(Data excerpts)
########
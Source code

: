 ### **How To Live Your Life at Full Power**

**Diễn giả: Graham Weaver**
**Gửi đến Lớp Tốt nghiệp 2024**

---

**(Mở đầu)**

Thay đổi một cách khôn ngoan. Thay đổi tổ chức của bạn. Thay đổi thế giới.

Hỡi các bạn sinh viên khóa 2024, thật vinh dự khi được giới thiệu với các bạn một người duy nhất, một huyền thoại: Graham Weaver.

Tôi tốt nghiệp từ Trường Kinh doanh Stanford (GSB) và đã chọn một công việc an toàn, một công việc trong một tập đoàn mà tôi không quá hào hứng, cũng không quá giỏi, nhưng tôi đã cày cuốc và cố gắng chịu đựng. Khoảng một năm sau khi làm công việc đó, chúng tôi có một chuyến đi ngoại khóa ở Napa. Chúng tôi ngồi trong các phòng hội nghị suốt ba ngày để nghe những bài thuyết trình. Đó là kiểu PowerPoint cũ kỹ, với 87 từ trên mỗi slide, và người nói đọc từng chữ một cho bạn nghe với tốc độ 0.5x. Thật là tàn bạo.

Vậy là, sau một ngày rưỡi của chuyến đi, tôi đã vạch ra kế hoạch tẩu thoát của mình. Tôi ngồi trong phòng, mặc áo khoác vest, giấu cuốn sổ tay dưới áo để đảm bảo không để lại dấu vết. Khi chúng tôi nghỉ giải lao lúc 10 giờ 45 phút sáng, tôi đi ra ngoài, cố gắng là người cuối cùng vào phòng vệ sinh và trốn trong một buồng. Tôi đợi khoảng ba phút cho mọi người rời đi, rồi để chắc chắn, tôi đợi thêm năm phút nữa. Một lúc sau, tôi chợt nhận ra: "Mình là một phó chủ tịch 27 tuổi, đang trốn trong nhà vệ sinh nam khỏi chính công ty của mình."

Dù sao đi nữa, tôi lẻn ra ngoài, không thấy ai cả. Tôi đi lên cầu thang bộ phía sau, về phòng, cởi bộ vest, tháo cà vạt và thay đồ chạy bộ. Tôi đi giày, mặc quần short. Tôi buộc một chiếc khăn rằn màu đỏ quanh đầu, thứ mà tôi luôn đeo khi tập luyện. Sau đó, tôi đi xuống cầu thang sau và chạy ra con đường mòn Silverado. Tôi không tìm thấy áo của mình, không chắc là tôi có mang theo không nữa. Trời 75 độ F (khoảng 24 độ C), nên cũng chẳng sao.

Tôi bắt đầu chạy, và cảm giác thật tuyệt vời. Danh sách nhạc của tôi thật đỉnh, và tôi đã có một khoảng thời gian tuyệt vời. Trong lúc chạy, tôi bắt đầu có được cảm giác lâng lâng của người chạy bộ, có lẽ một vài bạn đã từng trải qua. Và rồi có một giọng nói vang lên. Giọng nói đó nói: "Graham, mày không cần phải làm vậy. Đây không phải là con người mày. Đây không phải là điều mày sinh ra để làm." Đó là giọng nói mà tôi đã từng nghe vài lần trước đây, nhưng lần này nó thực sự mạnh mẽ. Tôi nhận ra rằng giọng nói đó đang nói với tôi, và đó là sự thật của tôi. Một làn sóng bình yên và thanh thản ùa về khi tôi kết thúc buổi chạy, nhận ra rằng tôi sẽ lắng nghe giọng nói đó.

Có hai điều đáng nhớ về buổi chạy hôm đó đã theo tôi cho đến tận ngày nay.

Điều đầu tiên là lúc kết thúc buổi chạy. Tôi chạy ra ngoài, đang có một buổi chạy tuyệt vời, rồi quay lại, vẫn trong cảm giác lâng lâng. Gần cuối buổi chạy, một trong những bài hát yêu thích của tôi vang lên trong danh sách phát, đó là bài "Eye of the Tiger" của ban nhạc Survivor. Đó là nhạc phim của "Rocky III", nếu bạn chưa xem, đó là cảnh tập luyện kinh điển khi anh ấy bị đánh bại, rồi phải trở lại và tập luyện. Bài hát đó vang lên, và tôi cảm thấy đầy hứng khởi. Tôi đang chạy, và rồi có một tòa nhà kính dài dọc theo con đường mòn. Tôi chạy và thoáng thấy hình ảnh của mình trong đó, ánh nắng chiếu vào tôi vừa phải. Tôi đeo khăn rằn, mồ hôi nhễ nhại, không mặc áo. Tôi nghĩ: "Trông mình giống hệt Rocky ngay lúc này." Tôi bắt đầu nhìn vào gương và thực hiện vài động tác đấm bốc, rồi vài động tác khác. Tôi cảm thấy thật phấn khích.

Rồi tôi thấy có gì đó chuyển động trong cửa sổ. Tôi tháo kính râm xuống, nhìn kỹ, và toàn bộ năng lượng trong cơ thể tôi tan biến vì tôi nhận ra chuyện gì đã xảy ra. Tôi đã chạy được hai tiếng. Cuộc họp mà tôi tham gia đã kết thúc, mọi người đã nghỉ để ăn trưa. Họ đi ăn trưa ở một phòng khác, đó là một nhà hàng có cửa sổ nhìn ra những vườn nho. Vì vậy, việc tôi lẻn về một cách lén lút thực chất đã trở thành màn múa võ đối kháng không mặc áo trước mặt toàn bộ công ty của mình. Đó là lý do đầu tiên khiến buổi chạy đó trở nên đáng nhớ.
########
(Problem to solve) Extract the first line above and each line after it up to and including the one with "Dù sao đi nữa, tôi", please, exactly and with nothing else.

(Task output)
Source code

: ### **How To Live Your Life at Full Power**

**Diễn giả: Graham Weaver**
**Gửi đến Lớp Tốt nghiệp 2024**

---

**(Mở đầu)**

Thay đổi một cách khôn ngoan. Thay đổi tổ chức của bạn. Thay đổi thế giới.

Hỡi các bạn sinh viên khóa 2024, thật vinh dự khi được giới thiệu với các bạn một người duy nhất, một huyền thoại: Graham Weaver.

Tôi tốt nghiệp từ Trường Kinh doanh Stanford (GSB) và đã chọn một công việc an toàn, một công việc trong một tập đoàn mà tôi không quá hào hứng, cũng không quá giỏi, nhưng tôi đã cày cuốc và cố gắng chịu đựng. Khoảng một năm sau khi làm công việc đó, chúng tôi có một chuyến đi ngoại khóa ở Napa. Chúng tôi ngồi trong các phòng hội nghị suốt ba ngày để nghe những bài thuyết trình. Đó là kiểu PowerPoint cũ kỹ, với 87 từ trên mỗi slide, và người nói đọc từng chữ một cho bạn nghe với tốc độ 0.5x. Thật là tàn bạo.

Vậy là, sau một ngày rưỡi của chuyến đi, tôi đã vạch ra kế hoạch tẩu thoát của mình. Tôi ngồi trong phòng, mặc áo khoác vest, giấu cuốn sổ tay dưới áo để đảm bảo không để lại dấu vết. Khi chúng tôi nghỉ giải lao lúc 10 giờ 45 phút sáng, tôi đi ra ngoài, cố gắng là người cuối cùng vào phòng vệ sinh và trốn trong một buồng. Tôi đợi khoảng ba phút cho mọi người rời đi, rồi để chắc chắn, tôi đợi thêm năm phút nữa. Một lúc sau, tôi chợt nhận ra: "Mình là một phó chủ tịch 27 tuổi, đang trốn trong nhà vệ sinh nam khỏi chính công ty của mình."

Dù sao đi nữa, tôi lẻn ra ngoài, không thấy ai cả. Tôi đi lên cầu thang bộ phía sau, về phòng, cởi bộ vest, tháo cà vạt và thay đồ chạy bộ. Tôi đi giày, mặc quần short. Tôi buộc một chiếc khăn rằn màu đỏ quanh đầu, thứ mà tôi luôn đeo khi tập luyện. Sau đó, tôi đi xuống cầu thang sau và chạy ra con đường mòn Silverado. Tôi không tìm thấy áo của mình, không chắc là tôi có mang theo không nữa. Trời 75 độ F (khoảng 24 độ C), nên cũng chẳng sao.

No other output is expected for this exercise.